# [EXERCISE REQUIREMENTS]
An image-free reproduction of the data below is needed: print it exactly.

# [THE DATA]
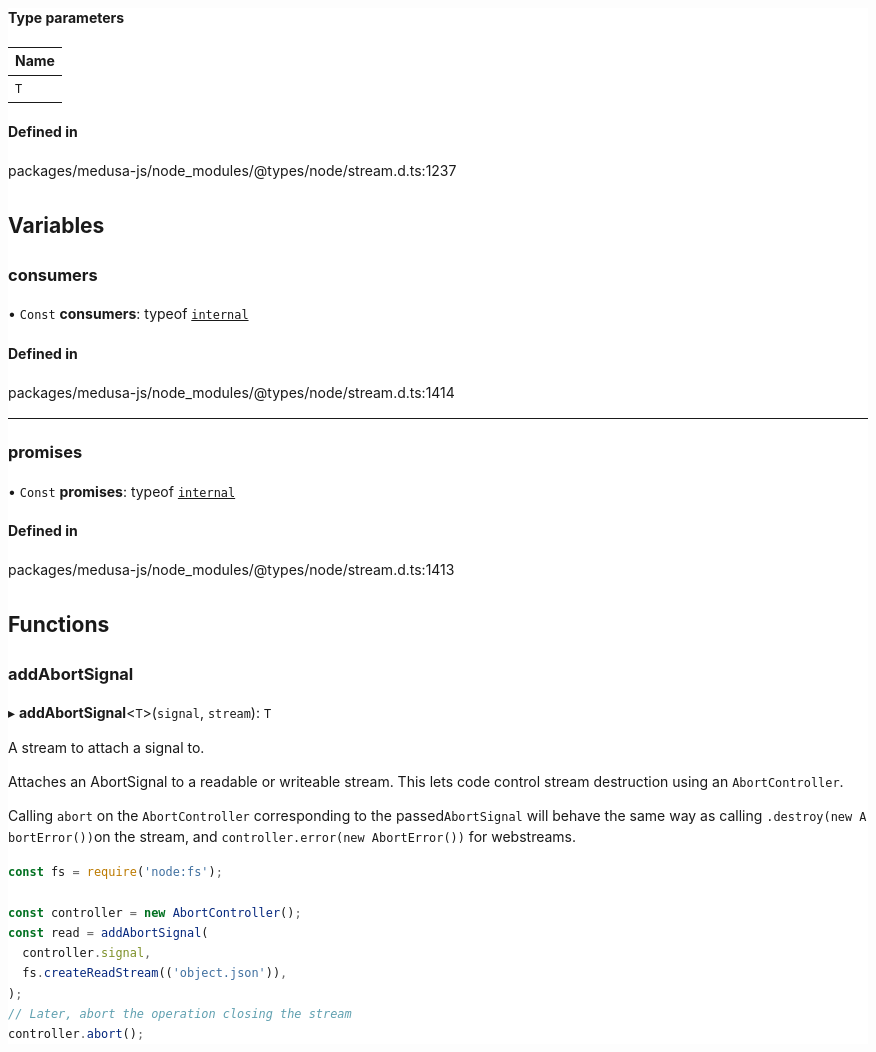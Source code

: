#### Type parameters

| Name |
| :------ |
| `T` |

#### Defined in

packages/medusa-js/node_modules/@types/node/stream.d.ts:1237

## Variables

### consumers

• `Const` **consumers**: typeof [`internal`](internal-8.internal-4.md)

#### Defined in

packages/medusa-js/node_modules/@types/node/stream.d.ts:1414

___

### promises

• `Const` **promises**: typeof [`internal`](internal-8.internal-3.md)

#### Defined in

packages/medusa-js/node_modules/@types/node/stream.d.ts:1413

## Functions

### addAbortSignal

▸ **addAbortSignal**<`T`\>(`signal`, `stream`): `T`

A stream to attach a signal to.

Attaches an AbortSignal to a readable or writeable stream. This lets code
control stream destruction using an `AbortController`.

Calling `abort` on the `AbortController` corresponding to the passed`AbortSignal` will behave the same way as calling `.destroy(new AbortError())`on the stream, and `controller.error(new
AbortError())` for webstreams.

```js
const fs = require('node:fs');

const controller = new AbortController();
const read = addAbortSignal(
  controller.signal,
  fs.createReadStream(('object.json')),
);
// Later, abort the operation closing the stream
controller.abort();
```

# [RESPONSE TO THIS EXERCISE]
Source code

:#### Type parameters

| Name |
| :------ |
| `T` |

#### Defined in

packages/medusa-js/node_modules/@types/node/stream.d.ts:1237

## Variables

### consumers

• `Const` **consumers**: typeof [`internal`](internal-8.internal-4.md)

#### Defined in

packages/medusa-js/node_modules/@types/node/stream.d.ts:1414

___

### promises

• `Const` **promises**: typeof [`internal`](internal-8.internal-3.md)

#### Defined in

packages/medusa-js/node_modules/@types/node/stream.d.ts:1413

## Functions

### addAbortSignal

▸ **addAbortSignal**<`T`\>(`signal`, `stream`): `T`

A stream to attach a signal to.

Attaches an AbortSignal to a readable or writeable stream. This lets code
control stream destruction using an `AbortController`.

Calling `abort` on the `AbortController` corresponding to the passed`AbortSignal` will behave the same way as calling `.destroy(new AbortError())`on the stream, and `controller.error(new
AbortError())` for webstreams.

```js
const fs = require('node:fs');

const controller = new AbortController();
const read = addAbortSignal(
  controller.signal,
  fs.createReadStream(('object.json')),
);
// Later, abort the operation closing the stream
controller.abort();
```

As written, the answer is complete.